# Algebra of permutations in R

Published on

A permutation is a mathematical function that maps numbers from the set \(\{1,2,\ldots,n\}\) to other numbers from the same set.

An example of a permutation for \(n=5\) would be

\[ s=\begin{pmatrix} 1 & 2 & 3 & 4 & 5 \\ 2 & 5 & 4 & 3 & 1 \end{pmatrix} \]

This two-line notation denotes a function \(s\) such that \(s(1)=2\), \(s(2)=5\) and so on.

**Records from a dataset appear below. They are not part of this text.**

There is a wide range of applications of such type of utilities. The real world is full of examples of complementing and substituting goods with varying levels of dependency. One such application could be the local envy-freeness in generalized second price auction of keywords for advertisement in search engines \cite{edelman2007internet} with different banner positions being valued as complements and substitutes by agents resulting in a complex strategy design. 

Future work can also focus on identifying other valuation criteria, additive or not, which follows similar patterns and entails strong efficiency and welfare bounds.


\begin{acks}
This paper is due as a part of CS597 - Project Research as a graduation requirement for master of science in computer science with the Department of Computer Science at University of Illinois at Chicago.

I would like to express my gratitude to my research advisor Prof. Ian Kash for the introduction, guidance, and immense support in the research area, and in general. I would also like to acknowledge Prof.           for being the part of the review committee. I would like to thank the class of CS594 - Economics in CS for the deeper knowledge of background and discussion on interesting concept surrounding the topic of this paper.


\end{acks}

In R, we can represent a permutation by its second row, and assume that the first row implicitly consists of the numbers from \(1\) to \(n\) in the ascending order:

`s <- c(2, 5, 4, 3, 1)`

An R vector represents a permutation if and only if it consists of
`n`

integers between `1`

and `n`

, and
each integer occurs in the vector exactly once.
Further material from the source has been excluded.